かといって、俺がステラのためにやれることなんて何もないんだけどな……。はてさて、どうしたものか。
「……ステラ」
俺が恐る恐る声をかけると、ステラは弾かれたように顔を上げた。
目は真っ赤に充血していて、その下まぶたにはなみなみと涙が溜まっていた。
「……ベルガぁ……」
震える声で俺の名前を呼ぶと、ステラのまぶたで渋滞していた涙が、堰を切ったように頬を流れつたっていった。
「ど、どうした? 怪我でもしたのか?
罵られて殴る蹴る踏む突くの暴行を受けることは覚悟してたものの、泣かれるなんて露ほども想像していなかったので少し慌てる。
「……ごめん……ぐすっ、ごめんなさい……私……」
「な、なんでお前が謝るんだ? ――ま、まさか、そんなにひどい目に俺を遭わせる気なのか?」
なんだろう、やる側ですら泣きながら謝るようなこと? 拷問……といっても道具もなしにこの場でできるようなのは限られてるし……。
――はっ。実はうんたらかんたらーズのやつが故郷の母さんを狙って……いやまあ、母親とか顔も知らないんだけど。

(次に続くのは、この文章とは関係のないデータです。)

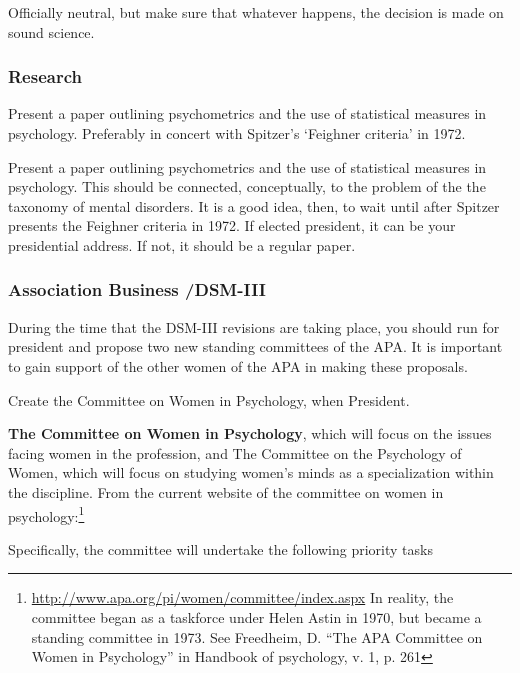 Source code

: \begin{refsection}
Officially neutral, but make sure that whatever happens, the decision is made on sound science.

\subsubsection{Research}
\label{research}

\begin{writingtask}[Anastasi]\label{writingtask:anastasi}
Present a paper outlining psychometrics and the use of statistical measures in psychology. Preferably in concert with Spitzer’s ‘Feighner criteria’ in 1972.
\end{writingtask}

Present a paper outlining psychometrics and the use of statistical measures in psychology. This should be connected, conceptually, to the problem of the the taxonomy of mental disorders. It is a good idea, then, to wait until after Spitzer presents the Feighner criteria in 1972. If elected president, it can be your presidential address. If not, it should be a regular paper.

\subsubsection{Association Business \slash  DSM-III}
\label{associationbusinessdsm-iii}

During the time that the DSM-III revisions are taking place, you should run for president and propose two new standing committees of the APA. It is important to gain support of the other women of the APA in making these proposals.\begin{proposal}[Anastasi]\label{proposal:anastasiA}
Create the Committee on Women in Psychology, when President.
\end{proposal}

\textbf{The Committee on Women in Psychology}, which will focus on the issues facing women in the profession, and The Committee on the Psychology of Women, which will focus on studying women's minds as a specialization within the discipline. From the current website of the committee on women in psychology:\footnote{\url{http://www.apa.org/pi/women/committee/index.aspx} In reality, the committee began as a taskforce under Helen Astin in 1970, but became a standing committee in 1973. See Freedheim, D. “The APA Committee on Women in Psychology” in Handbook of psychology, v. 1, p. 261}

Specifically, the committee will undertake the following priority tasks


\end{refsection}
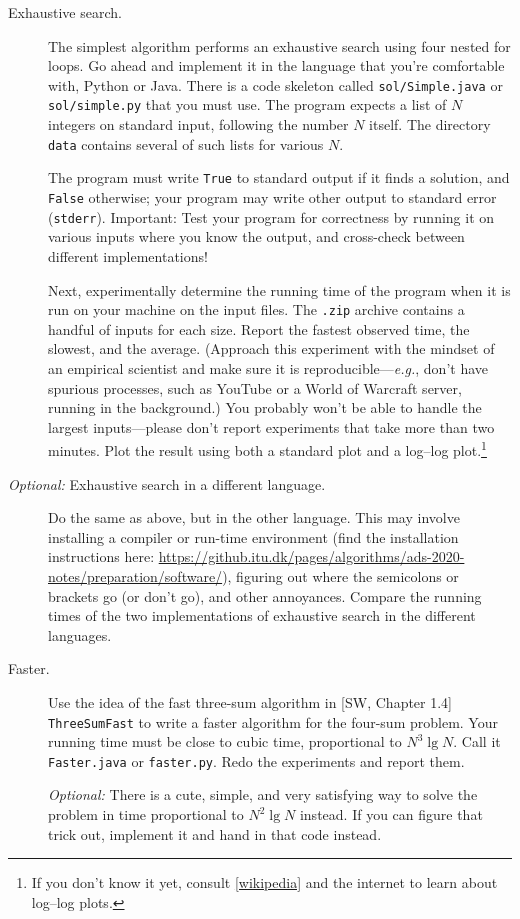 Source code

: \documentclass[nobib]{tufte-handout}
\begin{document}
\begin{description}
  \item[Exhaustive search.]
The simplest algorithm performs an exhaustive search using four nested for loops.
Go ahead and implement it in the language that you're comfortable with, Python or Java.
There is a code skeleton called \texttt{sol/Simple.java} or \texttt{sol/simple.py} that you must use.
The program expects a list of $N$ integers on standard input, following the number $N$ itself.
The directory \texttt{data} contains several of such lists for various $N$.

The program must write \texttt{True} to standard output if it finds a solution, and \texttt{False} otherwise;
your program may write other output to standard error (\texttt{stderr}).
Important: Test your program for correctness by running it on various inputs where you know the output, and cross-check between different implementations!

Next, experimentally determine the running time of the program when it is run on your machine on the input files.
The \texttt{.zip} archive contains a handful of inputs for each size.
Report the fastest observed time, the slowest, and the average.
(Approach this experiment with the mindset of an empirical scientist and make sure it is reproducible---\emph{e.g.}, don't have spurious processes, such as YouTube or a World of Warcraft server, running in the background.)
You probably won't be able to handle the largest inputs---please don't report experiments that take more than two minutes.
Plot the result using both a standard plot and a log--log plot.\footnote{If you don't know it yet, consult \href{https://en.wikipedia.org/wiki/Log\%E2\%80\%93log\_plot}{[wikipedia]} and the internet to learn about log--log plots.}

\item[\emph{Optional:} Exhaustive search in a different language.]
  Do the same as above, but in the other language.
  This may involve installing a compiler or run-time environment (find the installation instructions here: \url{https://github.itu.dk/pages/algorithms/ads-2020-notes/preparation/software/}), figuring out where the semicolons or brackets go (or don't go), and other annoyances.
  Compare the running times of the two implementations of exhaustive search in the different languages.

\item[Faster.]
  Use the idea of the fast three-sum algorithm in [SW, Chapter 1.4] \texttt{
  ThreeSumFast} to write a faster algorithm for the four-sum problem.
  Your running time must be close to cubic time, proportional to $N^3\lg N$.
  Call it \texttt{Faster.java}  or \texttt{faster.py}.
  Redo the experiments and report them.

  \emph{Optional:} There is a cute, simple, and very satisfying way to solve the problem in time proportional to $N^2\lg N$ instead.
If you can figure that trick out, implement it and hand in that code instead.
\end{description}
\end{document}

「うぅ……ごめんね、ごめんなさい……私、ちゃんと魔王やるから……ぐずっ、頑張るから……」
「うん?」
聞き返す俺に構わず、ボロボロ溢れる涙を両の手を使って忙しなく拭っていくステラ。
「だから……ぐすっ、ベルガぁ……ひっく、お願い……見捨てないでぇ……」
「見捨て……? えっ、何?」
嗚咽混じりではっきりと聞き取れない中で、ステラが「見捨てないで」と言ったように聞こえた。
誰に向かって言ったんだ? 俺……なわけないよな? じいさんか? 心細さのあまり錯乱したとか幻覚を見たとかそういうのか?
駄目だ。ますますわからない。まったくわからない。
俺は大量の巨大な疑問符に押しつぶされたような息苦しさに苛まれながら、ただ泣きじゃくるステラの傍らに突っ立っていることしかできなかった。